Internacional
Como a Alemanha poderá processar Assad por crimes de guerra
Promotores públicos alemães investigam acusações de que o presidente sírio seria responsável pelo uso de armas químicas contra sua própria população. DW teve acesso a documentos relacionados ao processo pioneiro
Os mísseis soaram diferente naquela noite: dessa vez eles não tinham o impacto explosivo que tantas vezes acompanhava as ofensivas às áreas sob controle oposicionista na Síria.
Em 21 de agosto de 2013, mísseis com ogivas carregadas com o gás sarin, uma arma química, foram lançados no leste de Ghouta, nas cercanias de Damasco. O tempo fresco permitiu que o gás dos nervos penetrasse nos níveis inferiores dos edifícios, à medida que ia se alastrando pelo reduto rebelde.
“Era como um Juízo Final, como se as pessoas fossem formigas dizimadas com inseticida”, conta Eman F., enfermeira formada e mãe de três filhos. “Muitos morreram na estrada, os carros cheios de gente iam parando”, aparentemente na tentativa de fugir.
O agente químico de combate sarin havia realizado seu trabalho letal. Sua presença inodora só se fez sentir depois que já começara a paralisar o sistema respiratório. Na maioria dos casos, a morte chegou por asfixia. Os sobreviventes culparam o regime sírio de Bashar al-Assad pelo ataque.
No início do outubro seguinte, um consórcio formado por três ONGs apresentou à Procuradoria Federal da Alemanha queixa-crime contra desconhecidos pelos aparentes ataques com gás sarin em Ghouta, em 2013, e Khan Shaykhoun, 2017. Sua motivação era clara – e estratégica.
Identificando a cadeia de comando
Em 2002, a Alemanha decretou o princípio da jurisdição universal para crimes internacionais, como os de guerra e genocídio. Desse modo, o país estendia sua jurisdição sobre os “os crimes mais graves, afetando a comunidade internacional como um todo”, mesmo que não fossem cometidos em seu território ou contra seus cidadãos.
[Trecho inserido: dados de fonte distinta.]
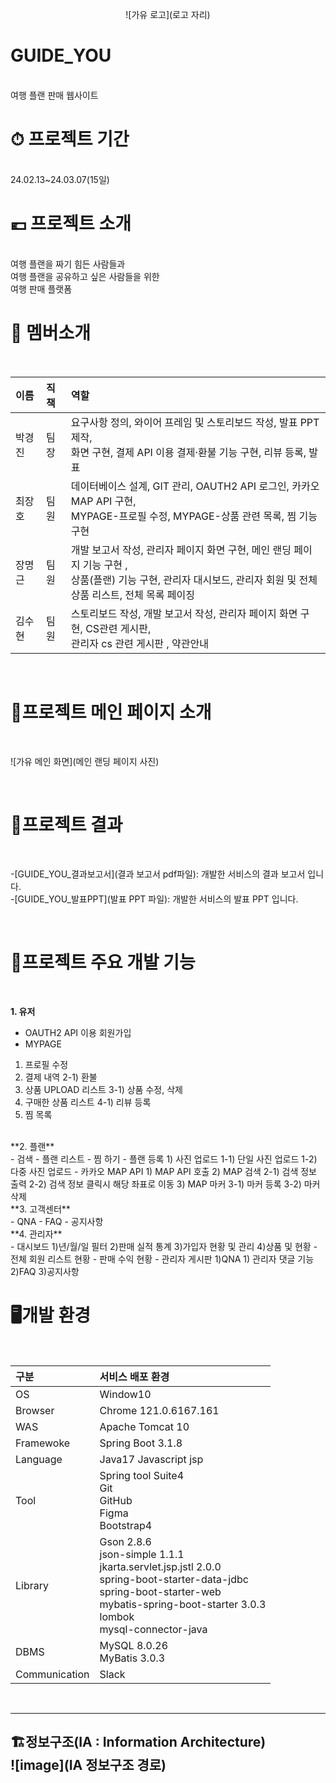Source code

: <div align=center>

  ![가유 로고](로고 자리)

</div>

<h1> GUIDE_YOU</h1><br>
여행 플랜 판매 웹사이트


<br>
<h1> ⏱ 프로젝트 기간</h1><br>
24.02.13~24.03.07(15일)


<br>
<h1>💶 프로젝트 소개</h1><br>
여행 플랜을 짜기 힘든 사람들과<br>
여행 플랜을 공유하고 싶은 사람들을 위한<br>
여행 판매 플랫폼

<br>
<h1>👫 멤버소개</h1><br>

|이름|직책|역할|
|:------|:------|:------|
|박경진|팀장|요구사항 정의, 와이어 프레임 및 스토리보드 작성, 발표 PPT 제작,<br> 화면 구현, 결제 API 이용 결제·환불 기능 구현, 리뷰 등록, 발표|
|최장호|팀원|데이터베이스 설계, GIT 관리,  OAUTH2 API 로그인, 카카오 MAP API 구현,<br> MYPAGE-프로필 수정, MYPAGE-상품 관련 목록, 찜 기능 구현|
|장명근|팀원|개발 보고서 작성, 관리자 페이지 화면 구현, 메인 랜딩 페이지 기능 구현 ,<br>상품(플랜) 기능 구현, 관리자 대시보드, 관리자 회원 및 전체 상품 리스트, 전체 목록 페이징|
|김수현|팀원|스토리보드 작성, 개발 보고서 작성, 관리자 페이지 화면 구현, CS관련 게시판,<br> 관리자 cs 관련 게시판 , 약관안내|
<br>
<h1>🌟프로젝트 메인 페이지 소개</h1><br>

![가유 메인 화면](메인 랜딩 페이지 사진)

<br>
<h1> 🎱프로젝트 결과</h1><br>

-[GUIDE_YOU_결과보고서](결과 보고서 pdf파일): 개발한 서비스의 결과 보고서 입니다.<br>
-[GUIDE_YOU_발표PPT](발표 PPT 파일): 개발한 서비스의 발표 PPT 입니다.

<br>
<h1> 🌝프로젝트 주요 개발 기능</h1><br>

**1. 유저**<br>
- OAUTH2 API 이용 회원가입
- MYPAGE
1) 프로필 수정
2) 결제 내역
2-1) 환불
3) 상품 UPLOAD 리스트
3-1) 상품 수정, 삭제
4) 구매한 상품 리스트
4-1) 리뷰 등록
5) 찜 목록
<br>
**2. 플랜**<br>
- 검색
- 플랜 리스트
- 찜 하기
- 플랜 등록
1) 사진 업로드
1-1) 단일 사진 업로드
1-2) 다중 사진 업로드
- 카카오 MAP API
1) MAP API 호출
2) MAP 검색
2-1) 검색 정보 출력
2-2) 검색 정보 클릭시 해당 좌표로 이동
3) MAP 마커
3-1) 마커 등록
3-2) 마커 삭제
<br>
**3. 고객센터**<br>
- QNA
- FAQ
- 공지사항
<br>
**4. 관리자**<br>
- 대시보드 
1)년/월/일 필터
2)판매 실적 통계
3)가입자 현황 및 관리
4)상품 및 현황
- 전체 회원 리스트 현황
- 판매 수익 현황
- 관리자 게시판
1)QNA
1) 관리자 댓글 기능
2)FAQ
3)공지사항
<br>
<h1> 🖥개발 환경</h1><br>


|구분|서비스 배포 환경|
|:------|:------|
|OS|Window10|
|Browser|Chrome 121.0.6167.161|
|WAS|Apache Tomcat 10|
|Framewoke|Spring Boot 3.1.8|
|Language|Java17 Javascript jsp|
|Tool|Spring tool Suite4<br> Git<br> GitHub<br> Figma<br> Bootstrap4|
|Library|Gson 2.8.6<br> json-simple 1.1.1 <br> jkarta.servlet.jsp.jstl 2.0.0<br> spring-boot-starter-data-jdbc <br>spring-boot-starter-web <br> mybatis-spring-boot-starter 3.0.3<br> lombok<br> mysql-connector-java|
|DBMS|MySQL 8.0.26<br> MyBatis 3.0.3|
|Communication|Slack|
<br>

------

🏗정보구조(IA : Information Architecture)<br>
![image](IA 정보구조 경로)
----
Por isso Open Society Justice Initiative, o Arquivo Sírio e o Centro Sírio de Mídia e Liberdade de Expressão levaram sua queixa ao órgão jurídico sediado na cidade alemã de Karlsruhe, onde uma unidade para crimes de guerra lançara em 2011 uma investigação estrutural das atrocidades cometidas na Síria.
A unidade confirmou à DW ter recebido da Procuradoria Federal o requerimento criminal e está investigando as provas apresentadas. Uma característica-chave da queixa é a diversidade do quadro de testemunhas, incluindo militares de alta patente e cientistas do Centro de Estudos Científicos e Pesquisas da Síria (SSRC, na sigla em inglês), responsável por desenvolver o programa de armas químicas do país.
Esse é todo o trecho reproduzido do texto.